> [What the task asks]:
Each line of the data below that holds the word "bioreactor" is to be reported in full.

════════

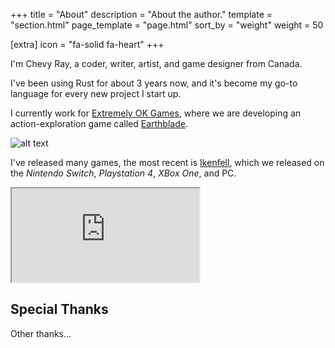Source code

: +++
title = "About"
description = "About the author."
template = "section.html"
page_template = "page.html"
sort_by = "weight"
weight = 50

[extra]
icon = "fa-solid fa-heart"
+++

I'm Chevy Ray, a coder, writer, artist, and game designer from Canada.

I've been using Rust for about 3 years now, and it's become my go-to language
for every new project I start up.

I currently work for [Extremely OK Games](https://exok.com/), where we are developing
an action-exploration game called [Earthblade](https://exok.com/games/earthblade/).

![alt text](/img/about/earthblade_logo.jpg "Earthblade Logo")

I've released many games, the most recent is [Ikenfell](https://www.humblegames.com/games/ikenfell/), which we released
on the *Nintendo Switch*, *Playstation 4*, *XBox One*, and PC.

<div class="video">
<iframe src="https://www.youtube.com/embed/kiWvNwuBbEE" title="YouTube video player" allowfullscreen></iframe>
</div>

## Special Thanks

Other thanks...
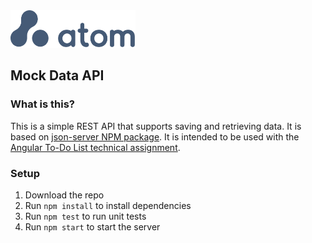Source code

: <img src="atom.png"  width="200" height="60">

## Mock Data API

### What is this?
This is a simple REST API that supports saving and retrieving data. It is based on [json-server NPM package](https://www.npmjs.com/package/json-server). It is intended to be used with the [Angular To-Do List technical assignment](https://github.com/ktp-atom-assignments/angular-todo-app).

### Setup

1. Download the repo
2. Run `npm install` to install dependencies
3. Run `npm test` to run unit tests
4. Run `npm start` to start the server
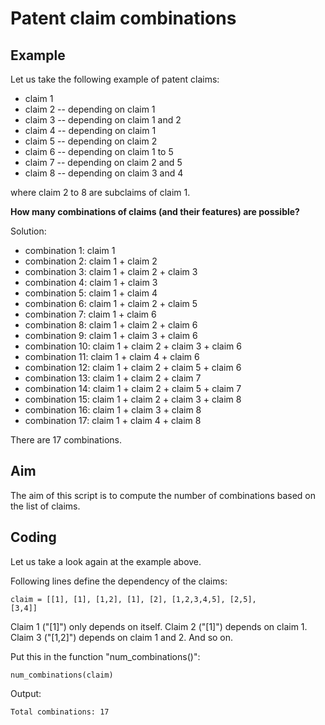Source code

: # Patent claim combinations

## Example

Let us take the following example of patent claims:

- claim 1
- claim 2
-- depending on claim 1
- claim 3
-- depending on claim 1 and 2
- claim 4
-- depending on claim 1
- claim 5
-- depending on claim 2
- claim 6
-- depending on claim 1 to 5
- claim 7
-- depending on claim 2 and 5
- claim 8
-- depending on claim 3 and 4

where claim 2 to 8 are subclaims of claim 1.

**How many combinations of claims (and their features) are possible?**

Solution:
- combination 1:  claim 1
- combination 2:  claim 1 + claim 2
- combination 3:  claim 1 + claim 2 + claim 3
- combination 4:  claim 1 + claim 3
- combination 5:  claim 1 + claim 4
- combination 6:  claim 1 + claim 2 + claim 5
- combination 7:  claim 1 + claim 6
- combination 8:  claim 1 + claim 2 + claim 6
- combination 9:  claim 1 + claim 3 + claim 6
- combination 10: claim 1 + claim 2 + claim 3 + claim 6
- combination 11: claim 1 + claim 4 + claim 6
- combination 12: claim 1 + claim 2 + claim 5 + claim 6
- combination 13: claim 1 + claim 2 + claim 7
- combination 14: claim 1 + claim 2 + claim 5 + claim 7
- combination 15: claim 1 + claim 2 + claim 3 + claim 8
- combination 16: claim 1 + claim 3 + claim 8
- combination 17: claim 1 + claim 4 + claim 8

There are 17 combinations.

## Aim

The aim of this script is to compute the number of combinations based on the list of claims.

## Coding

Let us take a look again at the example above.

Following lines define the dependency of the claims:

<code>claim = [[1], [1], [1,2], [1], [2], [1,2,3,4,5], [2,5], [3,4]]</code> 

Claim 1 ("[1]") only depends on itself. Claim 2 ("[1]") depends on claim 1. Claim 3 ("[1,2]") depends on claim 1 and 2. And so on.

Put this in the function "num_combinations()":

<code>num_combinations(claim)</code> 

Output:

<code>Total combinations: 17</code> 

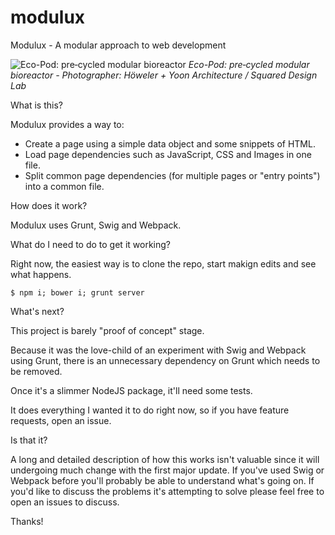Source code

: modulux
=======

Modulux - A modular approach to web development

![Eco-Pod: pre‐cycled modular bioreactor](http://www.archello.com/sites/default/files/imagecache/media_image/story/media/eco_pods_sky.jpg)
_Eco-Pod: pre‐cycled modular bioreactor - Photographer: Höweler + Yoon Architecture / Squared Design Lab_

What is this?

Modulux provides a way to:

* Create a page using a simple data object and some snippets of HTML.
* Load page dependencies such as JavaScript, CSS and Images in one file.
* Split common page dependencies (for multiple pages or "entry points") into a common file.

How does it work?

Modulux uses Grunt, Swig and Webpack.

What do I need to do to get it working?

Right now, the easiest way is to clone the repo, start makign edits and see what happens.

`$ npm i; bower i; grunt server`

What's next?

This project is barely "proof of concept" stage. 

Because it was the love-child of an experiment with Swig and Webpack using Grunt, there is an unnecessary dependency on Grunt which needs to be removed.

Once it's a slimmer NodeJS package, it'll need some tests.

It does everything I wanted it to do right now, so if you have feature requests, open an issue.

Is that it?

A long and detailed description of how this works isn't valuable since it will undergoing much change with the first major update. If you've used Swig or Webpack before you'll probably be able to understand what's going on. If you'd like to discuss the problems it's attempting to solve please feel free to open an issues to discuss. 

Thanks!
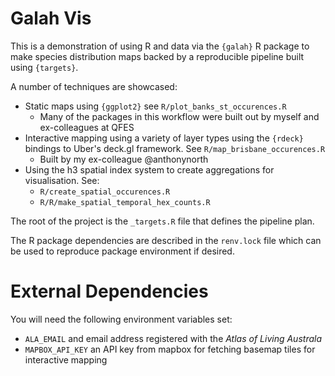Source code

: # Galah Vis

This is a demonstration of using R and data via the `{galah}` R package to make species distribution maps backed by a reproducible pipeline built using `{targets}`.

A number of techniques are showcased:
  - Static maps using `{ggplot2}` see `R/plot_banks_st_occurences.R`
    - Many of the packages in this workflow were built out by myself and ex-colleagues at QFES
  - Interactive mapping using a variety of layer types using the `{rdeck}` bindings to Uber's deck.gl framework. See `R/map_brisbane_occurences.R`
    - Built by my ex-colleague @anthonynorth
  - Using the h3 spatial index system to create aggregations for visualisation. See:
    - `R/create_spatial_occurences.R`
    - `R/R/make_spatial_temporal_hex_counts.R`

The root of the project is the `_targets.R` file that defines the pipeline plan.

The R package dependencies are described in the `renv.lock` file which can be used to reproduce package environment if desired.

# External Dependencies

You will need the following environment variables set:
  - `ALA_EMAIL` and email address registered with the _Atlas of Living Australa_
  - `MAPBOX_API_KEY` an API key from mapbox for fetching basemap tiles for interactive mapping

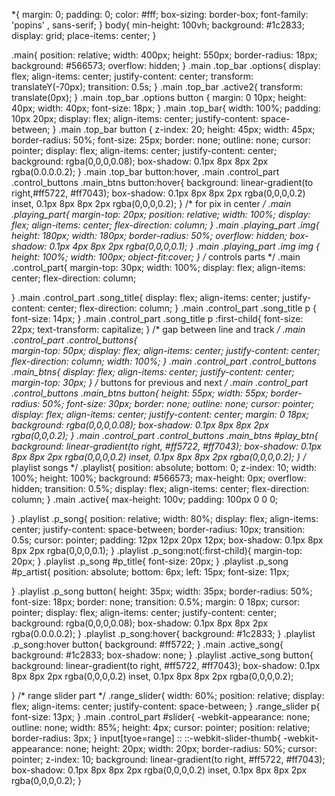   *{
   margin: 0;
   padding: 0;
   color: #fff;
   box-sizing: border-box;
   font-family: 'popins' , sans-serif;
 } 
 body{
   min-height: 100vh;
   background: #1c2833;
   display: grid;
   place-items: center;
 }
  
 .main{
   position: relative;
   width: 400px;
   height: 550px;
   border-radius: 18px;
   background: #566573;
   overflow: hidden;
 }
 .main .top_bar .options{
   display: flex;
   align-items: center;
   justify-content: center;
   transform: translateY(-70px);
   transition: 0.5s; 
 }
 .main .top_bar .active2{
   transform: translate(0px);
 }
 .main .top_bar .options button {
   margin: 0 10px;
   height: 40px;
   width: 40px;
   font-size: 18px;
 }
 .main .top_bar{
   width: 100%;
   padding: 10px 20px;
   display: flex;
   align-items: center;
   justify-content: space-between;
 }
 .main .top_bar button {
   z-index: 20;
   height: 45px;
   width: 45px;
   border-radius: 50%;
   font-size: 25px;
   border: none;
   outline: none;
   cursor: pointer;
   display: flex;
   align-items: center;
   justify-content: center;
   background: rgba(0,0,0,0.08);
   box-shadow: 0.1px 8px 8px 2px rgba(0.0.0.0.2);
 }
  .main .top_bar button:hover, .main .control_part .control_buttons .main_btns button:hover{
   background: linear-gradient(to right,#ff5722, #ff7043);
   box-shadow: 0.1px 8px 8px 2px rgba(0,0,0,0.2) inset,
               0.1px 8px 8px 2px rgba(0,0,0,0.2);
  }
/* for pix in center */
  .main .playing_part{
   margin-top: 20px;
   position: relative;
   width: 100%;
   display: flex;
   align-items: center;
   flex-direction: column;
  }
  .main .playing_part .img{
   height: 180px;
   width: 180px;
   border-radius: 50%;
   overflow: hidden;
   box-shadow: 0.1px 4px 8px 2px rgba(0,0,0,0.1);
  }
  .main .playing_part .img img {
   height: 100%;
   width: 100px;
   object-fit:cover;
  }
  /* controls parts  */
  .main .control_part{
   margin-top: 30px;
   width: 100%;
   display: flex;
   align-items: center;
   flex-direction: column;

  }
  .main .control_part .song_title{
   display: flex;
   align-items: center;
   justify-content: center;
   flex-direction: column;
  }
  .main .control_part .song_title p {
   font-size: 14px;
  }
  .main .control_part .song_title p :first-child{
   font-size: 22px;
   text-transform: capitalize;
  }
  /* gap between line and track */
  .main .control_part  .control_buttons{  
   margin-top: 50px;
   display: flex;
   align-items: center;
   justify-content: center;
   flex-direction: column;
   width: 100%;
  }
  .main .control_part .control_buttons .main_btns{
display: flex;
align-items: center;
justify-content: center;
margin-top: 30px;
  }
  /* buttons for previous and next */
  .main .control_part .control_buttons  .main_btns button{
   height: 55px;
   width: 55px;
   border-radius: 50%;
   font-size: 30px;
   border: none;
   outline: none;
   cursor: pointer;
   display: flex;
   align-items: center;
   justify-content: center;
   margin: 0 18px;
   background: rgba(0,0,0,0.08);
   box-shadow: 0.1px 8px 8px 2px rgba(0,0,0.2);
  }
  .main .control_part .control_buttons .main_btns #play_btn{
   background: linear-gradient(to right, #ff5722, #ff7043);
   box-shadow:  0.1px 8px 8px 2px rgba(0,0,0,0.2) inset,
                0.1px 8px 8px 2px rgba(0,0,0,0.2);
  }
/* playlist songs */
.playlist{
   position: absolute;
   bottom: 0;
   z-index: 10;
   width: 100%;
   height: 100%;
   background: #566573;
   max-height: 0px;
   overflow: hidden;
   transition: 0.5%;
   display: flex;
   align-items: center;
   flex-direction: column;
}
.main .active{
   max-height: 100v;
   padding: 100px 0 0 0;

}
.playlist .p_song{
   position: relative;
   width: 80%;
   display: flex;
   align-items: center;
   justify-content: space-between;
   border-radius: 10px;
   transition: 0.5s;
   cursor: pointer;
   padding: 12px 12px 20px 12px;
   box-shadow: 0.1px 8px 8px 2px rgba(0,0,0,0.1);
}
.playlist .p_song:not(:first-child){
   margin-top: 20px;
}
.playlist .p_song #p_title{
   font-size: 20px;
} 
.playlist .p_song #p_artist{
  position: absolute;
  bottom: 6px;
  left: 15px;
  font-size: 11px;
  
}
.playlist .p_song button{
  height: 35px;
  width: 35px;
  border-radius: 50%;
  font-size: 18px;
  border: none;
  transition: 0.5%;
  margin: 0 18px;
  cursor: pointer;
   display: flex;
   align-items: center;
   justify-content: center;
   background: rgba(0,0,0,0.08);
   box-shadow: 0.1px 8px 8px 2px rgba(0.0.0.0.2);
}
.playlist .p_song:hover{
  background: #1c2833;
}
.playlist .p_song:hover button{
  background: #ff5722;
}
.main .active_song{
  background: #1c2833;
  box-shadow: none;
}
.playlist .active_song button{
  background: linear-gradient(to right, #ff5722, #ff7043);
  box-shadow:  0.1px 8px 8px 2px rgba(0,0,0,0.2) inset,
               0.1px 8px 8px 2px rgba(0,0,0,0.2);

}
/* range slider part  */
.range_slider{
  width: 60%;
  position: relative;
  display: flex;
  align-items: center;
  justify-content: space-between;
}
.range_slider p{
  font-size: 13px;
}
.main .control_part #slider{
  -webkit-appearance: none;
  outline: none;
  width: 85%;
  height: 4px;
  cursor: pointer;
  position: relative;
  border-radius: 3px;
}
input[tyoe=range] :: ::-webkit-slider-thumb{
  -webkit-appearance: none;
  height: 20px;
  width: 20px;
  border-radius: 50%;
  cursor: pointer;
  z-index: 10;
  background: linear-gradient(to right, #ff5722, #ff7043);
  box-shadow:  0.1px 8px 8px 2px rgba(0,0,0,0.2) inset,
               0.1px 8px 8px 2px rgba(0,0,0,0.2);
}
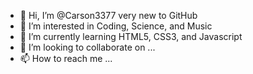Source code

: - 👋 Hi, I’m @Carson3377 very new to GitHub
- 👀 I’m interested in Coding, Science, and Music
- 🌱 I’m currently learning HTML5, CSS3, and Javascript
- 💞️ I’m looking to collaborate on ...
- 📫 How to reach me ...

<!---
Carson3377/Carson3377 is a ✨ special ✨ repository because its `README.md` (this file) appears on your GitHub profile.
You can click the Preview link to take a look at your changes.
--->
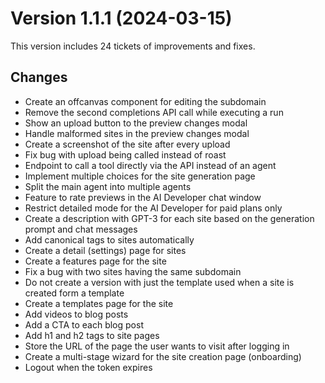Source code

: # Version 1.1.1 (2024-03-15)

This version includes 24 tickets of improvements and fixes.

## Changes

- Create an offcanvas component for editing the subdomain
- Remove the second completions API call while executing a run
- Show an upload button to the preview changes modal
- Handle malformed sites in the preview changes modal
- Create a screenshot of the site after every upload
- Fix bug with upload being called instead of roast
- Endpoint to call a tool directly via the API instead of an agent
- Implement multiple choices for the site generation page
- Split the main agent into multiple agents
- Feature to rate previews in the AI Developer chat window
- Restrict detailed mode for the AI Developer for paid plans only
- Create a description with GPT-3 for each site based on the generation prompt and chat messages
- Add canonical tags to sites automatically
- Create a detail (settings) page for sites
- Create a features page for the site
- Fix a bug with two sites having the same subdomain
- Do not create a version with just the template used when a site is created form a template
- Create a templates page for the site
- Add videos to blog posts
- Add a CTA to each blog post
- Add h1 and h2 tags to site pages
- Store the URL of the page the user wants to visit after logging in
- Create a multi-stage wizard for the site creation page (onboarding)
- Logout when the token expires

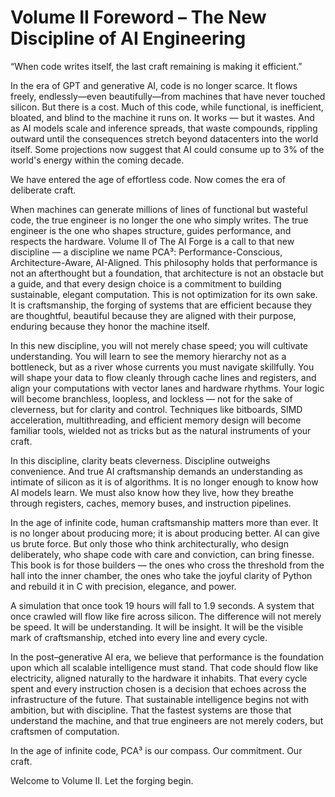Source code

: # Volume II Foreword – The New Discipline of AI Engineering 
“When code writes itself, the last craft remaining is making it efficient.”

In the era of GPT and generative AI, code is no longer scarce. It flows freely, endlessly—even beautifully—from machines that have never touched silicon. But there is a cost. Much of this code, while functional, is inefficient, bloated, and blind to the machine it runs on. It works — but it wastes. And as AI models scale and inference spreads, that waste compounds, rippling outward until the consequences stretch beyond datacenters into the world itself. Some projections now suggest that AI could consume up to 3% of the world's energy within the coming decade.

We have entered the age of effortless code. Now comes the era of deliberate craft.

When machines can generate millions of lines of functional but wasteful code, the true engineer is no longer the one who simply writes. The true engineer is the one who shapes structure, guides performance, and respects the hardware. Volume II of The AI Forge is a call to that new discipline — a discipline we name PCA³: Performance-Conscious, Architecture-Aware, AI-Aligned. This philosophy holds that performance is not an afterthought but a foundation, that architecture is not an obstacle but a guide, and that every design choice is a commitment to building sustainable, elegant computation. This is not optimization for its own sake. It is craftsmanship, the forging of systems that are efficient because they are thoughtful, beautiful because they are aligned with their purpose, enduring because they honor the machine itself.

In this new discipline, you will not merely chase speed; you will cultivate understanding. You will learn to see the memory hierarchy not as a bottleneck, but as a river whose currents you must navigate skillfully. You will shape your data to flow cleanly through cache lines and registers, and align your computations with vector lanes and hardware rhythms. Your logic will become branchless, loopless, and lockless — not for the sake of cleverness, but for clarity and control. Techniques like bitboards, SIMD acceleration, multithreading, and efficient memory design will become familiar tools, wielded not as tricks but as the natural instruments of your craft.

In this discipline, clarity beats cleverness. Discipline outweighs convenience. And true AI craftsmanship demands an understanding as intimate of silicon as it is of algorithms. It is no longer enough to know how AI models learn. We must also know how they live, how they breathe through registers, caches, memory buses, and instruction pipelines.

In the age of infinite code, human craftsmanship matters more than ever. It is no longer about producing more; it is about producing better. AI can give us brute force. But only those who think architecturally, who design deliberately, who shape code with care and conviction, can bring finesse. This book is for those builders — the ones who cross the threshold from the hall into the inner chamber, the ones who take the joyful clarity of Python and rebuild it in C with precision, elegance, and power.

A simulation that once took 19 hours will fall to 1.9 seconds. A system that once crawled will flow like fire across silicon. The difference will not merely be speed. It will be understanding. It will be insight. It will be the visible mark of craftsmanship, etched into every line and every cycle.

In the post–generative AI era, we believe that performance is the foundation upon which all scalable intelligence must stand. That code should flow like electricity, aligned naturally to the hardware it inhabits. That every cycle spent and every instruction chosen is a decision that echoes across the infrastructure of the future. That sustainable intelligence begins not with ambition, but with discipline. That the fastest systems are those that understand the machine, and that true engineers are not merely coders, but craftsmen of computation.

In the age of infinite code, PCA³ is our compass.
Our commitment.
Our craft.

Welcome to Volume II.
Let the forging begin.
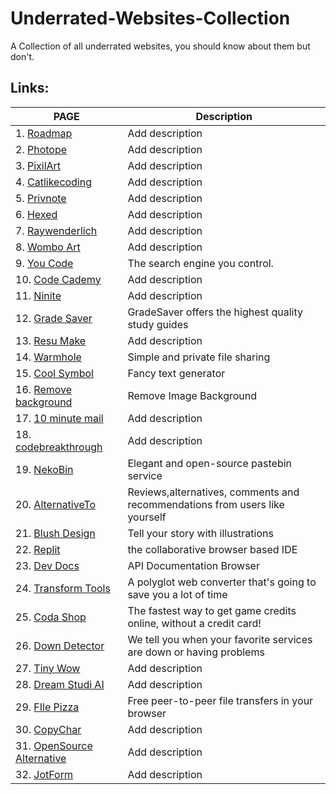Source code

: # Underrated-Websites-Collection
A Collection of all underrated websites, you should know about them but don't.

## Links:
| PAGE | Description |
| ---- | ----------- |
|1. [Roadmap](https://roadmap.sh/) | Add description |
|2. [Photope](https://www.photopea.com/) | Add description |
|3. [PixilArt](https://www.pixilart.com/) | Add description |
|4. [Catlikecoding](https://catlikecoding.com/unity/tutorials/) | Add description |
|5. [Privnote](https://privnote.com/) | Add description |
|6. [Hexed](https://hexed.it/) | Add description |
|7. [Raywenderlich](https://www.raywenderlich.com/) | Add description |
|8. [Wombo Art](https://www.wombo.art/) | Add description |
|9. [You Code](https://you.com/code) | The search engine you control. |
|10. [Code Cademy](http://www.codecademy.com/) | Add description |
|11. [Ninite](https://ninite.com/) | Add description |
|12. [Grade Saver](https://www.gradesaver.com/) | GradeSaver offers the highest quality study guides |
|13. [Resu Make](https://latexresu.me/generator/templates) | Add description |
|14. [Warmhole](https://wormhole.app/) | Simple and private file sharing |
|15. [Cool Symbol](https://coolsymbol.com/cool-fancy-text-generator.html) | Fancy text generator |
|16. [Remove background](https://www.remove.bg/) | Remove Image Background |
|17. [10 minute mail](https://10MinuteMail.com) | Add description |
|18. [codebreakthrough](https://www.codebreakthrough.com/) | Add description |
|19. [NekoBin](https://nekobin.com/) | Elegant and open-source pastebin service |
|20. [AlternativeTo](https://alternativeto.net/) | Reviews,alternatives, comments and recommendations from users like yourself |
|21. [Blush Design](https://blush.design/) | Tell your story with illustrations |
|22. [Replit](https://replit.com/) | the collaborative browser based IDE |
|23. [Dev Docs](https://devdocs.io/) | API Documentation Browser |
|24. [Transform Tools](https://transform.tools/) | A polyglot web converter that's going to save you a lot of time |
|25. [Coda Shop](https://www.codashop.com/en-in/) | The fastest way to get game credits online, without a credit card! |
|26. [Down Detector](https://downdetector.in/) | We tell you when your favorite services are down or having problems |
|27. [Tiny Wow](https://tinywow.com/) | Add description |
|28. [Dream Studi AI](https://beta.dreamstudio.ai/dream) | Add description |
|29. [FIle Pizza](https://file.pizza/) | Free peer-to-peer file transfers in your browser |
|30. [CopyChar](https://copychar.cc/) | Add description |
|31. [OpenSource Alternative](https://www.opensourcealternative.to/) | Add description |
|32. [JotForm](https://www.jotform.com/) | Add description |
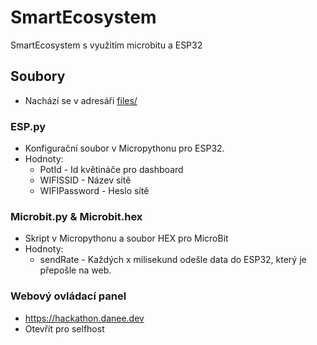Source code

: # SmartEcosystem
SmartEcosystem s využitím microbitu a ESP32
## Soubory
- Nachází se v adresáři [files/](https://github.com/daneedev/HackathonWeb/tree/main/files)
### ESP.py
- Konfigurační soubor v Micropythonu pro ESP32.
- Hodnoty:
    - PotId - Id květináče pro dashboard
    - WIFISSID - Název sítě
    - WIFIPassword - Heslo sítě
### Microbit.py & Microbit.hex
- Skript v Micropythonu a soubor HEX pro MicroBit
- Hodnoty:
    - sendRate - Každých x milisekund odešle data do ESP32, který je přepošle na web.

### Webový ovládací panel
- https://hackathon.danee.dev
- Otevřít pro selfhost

════════

> [Response below]:
![Eco-Pod: pre‐cycled modular bioreactor](http://www.archello.com/sites/default/files/imagecache/media_image/story/media/eco_pods_sky.jpg)
_Eco-Pod: pre‐cycled modular bioreactor - Photographer: Höweler + Yoon Architecture / Squared Design Lab_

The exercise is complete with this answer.